I could feel the stress of my commitments and perfectionism weighing on me. Not to justify the time I got annoyed with my mother for offering me half of an apple—sorry, Mom. Unfortunately for both of us, I incorrectly thought that productivity outweighed kindness to myself and others.
That mentality didn’t support a sustainable lifestyle. Seeking solutions, I made a five-minute addition to my daily routine: mindfulness meditation. I initially doubted the habit’s efficacy, as I had sworn off the repetitive inhales and dreary exhales years ago, when my elementary school guidance counselor poorly introduced meditation to me.
Yet, as I attempted it with an open mind, meditation improved my mental health and allowed me to be more mindful. That mindfulness doesn’t just affect how I feel internally, but ripples beyond: how I treat others, how I consume food, and how I talk to myself.
The benefits of mediation that I’ve experienced are gratifying, especially for the little time I spend on it each day. I open a free meditation app I downloaded called Medito, choose a five-minute meditation, and then concentrate on being mindful of the sounds and sensations around or within me.
The tiny time commitment doesn’t necessarily mean that the practice of meditation is easy. Some days, I lose focus two minutes into a session and don’t reap all the benefits I hope for. I often revert back to old habits and stressors when I miss multiple days or weeks of this mindfulness practice.

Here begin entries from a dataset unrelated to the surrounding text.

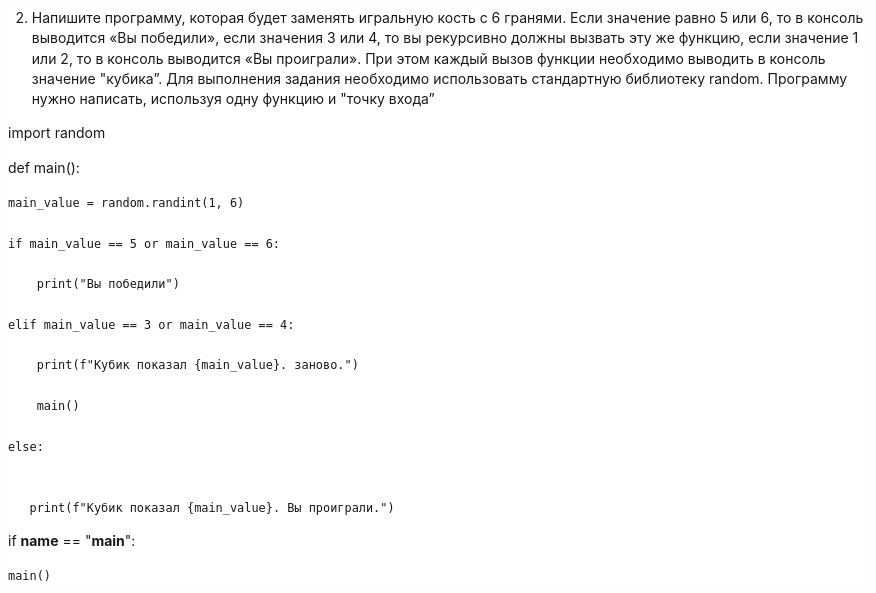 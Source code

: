 2) Напишите программу, которая будет заменять игральную кость с 6 гранями. Если значение равно 5 или 6, то в консоль выводится «Вы победили», если значения 3 или 4, то вы рекурсивно должны вызвать эту же функцию, если значение 1 или 2, то в консоль выводится «Вы проиграли». При этом каждый вызов функции необходимо выводить в консоль значение "кубика”. Для выполнения задания необходимо
использовать стандартную библиотеку random. Программу нужно написать, используя одну функцию и "точку входа”

import random

def main():
    
    main_value = random.randint(1, 6)
   
    if main_value == 5 or main_value == 6:
        
        print("Вы победили")
   
    elif main_value == 3 or main_value == 4:
       
        print(f"Кубик показал {main_value}. заново.")
       
        main()
   
    else:
       
        
       print(f"Кубик показал {main_value}. Вы проиграли.")

if __name__ == "__main__":
   
    main()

Meditation is not a silver bullet. I took Medito’s 30-day beginner course, which contains much longer meditations, before switching to the shorter daily ones, and building the skills to meditate challenged me. The inclination to fidget was definitely something I needed to overcome, making me realize that meditating for even just five minutes can be difficult.
In other words, I’ve learned that meditation isn’t a self-care technique in the sense of taking a bubble bath or binging Netflix. It takes work and discipline—which ironically was the very thing stressing me out. But dedicating myself to meditation ultimately enabled me to understand that we don’t live to work. Instead, we work to live—and to be in thoughtful, attentive presence with everything around us.